7.2  Analysis as mind reading

 

The ability to  properly analyze argument and explanations requires a slightly more subtle grasp of these concepts then we have developed so far.  Essentially we need to understand that whenever we try to reconstruct the reasoning of others, our aim is to represent as accurately as possible what they are saying, and this means working with any assumptions that they appear to be making.  To see how this comes up in the context of determining whether someone is arguing or explaining, consider the following:

  • Serena:  The reason Blake lost his match is that he didn't practice at all the entire week before.

Now, before you decide whether this is an argument of an explanation, here is an additional piece of information:  Serena is wrong. The fact is that Blake actually won his match.  So, is this now an argument or an explanation?  It certainly sounds like an explanation of the fact that Blake lost his match.  What's confusing is that it's not a fact that Blake lost his match.  So how could it be an explanation?  Perhaps we should say it is just Serena's opinion that Blake lost his match and characterize this as an argument because we are skeptical of the conclusion?

 

No. This is an explanation of the fact that Blake lost his match, even though there is no such fact.  That's because when we analyze the reasoning of others we are not in the position of determining what the facts actually are, but what the author of the reasoning is actually assuming the facts to be.  Serena clearly believes it to be a fact that Blake lost the match.  Hence, she is properly interpreted as explaining why Blake lost the match as follows:

 

We are not criticizing reasoning yet, but if we were to be critical of this reasoning, we would just say that Serena is offering an explanation of something that did not actually occur.  But in order to make this criticism, we must first correctly identify the reasoning as explanatory in nature.

 

A similar kind of problem arises in the case of argument.  For example, suppose that your chemistry textbook is missing and after looking all over for it you ask your friend Frieda if she has seen it anywhere.  Frieda says:

  • Why would I have your chemistry textbook?  I'm not even taking chemistry.

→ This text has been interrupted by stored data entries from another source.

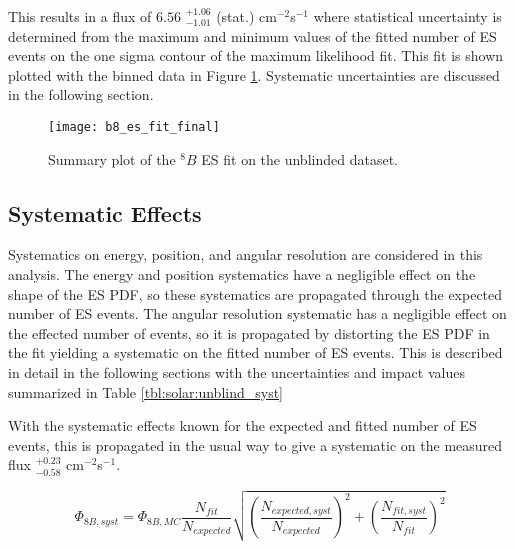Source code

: This results in a flux of $6.56$ $^{+1.06}_{-1.01}$ (stat.) cm$^{-2}$s$^{-1}$
where statistical uncertainty is determined from the maximum and minimum values
of the fitted number of ES events on the one sigma contour of the maximum 
likelihood fit.
This fit is shown plotted with the binned data in Figure 
\ref{fig:solar:unblind_fit}.
Systematic uncertainties are discussed in the following section.

\begin{figure}
\centering
\texttt{[image: b8\_es\_fit\_final]}
\caption{Summary plot of the $^8B$ ES fit on the unblinded dataset.}
\label{fig:solar:unblind_fit}
\end{figure}


\subsection{Systematic Effects}

Systematics on energy, position, and angular resolution are considered in this 
analysis. 
The energy and position systematics have a negligible effect on the shape of 
the ES PDF, so these systematics are propagated through the expected number of 
ES events. 
The angular resolution systematic has a negligible effect on the effected 
number of events, so it is propagated by distorting the ES PDF in the 
fit yielding a systematic on the fitted number of ES events.
This is described in detail in the following sections with the uncertainties 
and  impact values summarized in Table \ref{tbl:solar:unblind_syst}

With the systematic effects known for the expected and fitted number of ES
events, this is propagated in the usual way to give a systematic on the 
measured flux $^{+0.23}_{-0.58}$ cm$^{-2}$s$^{-1}$.

\begin{equation}
\Phi_{8B,syst} = \Phi_{8B,MC}\frac{N_{fit}}{N_{expected}} \sqrt{
    \left(\frac{N_{expected,syst}}{N_{expected}}\right)^2 +
    \left(\frac{N_{fit,syst}}{N_{fit}}\right)^2
    }
\end{equation}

Is this defensive response an argument or an explanation?  On the one hand, it seems clear that she is trying to convince you that she didn't take your book.  On the other hand, you never meant to suggest that she had taken the book; you were just wondering if she had seen it.  In this case, it is very weird for her to be trying to convince you of a conclusion that you already fully accept.  Nevertheless, that is exactly what she is doing, and hence the reasoning should still be analyzed as an argument.

 

Again, if we were to be critical of the reasoning we would say that Frieda is arguing for a conclusion that we already accept as a fact.   But, again, in order to make this criticism we must first have identified the reasoning as argumentative in nature.

 

In summary: people often give reasoning that is based on incorrect assumptions.  But we do not evaluate the truth and falsity of their assumptions in determining whether to reconstruct it as an argument or an explanation.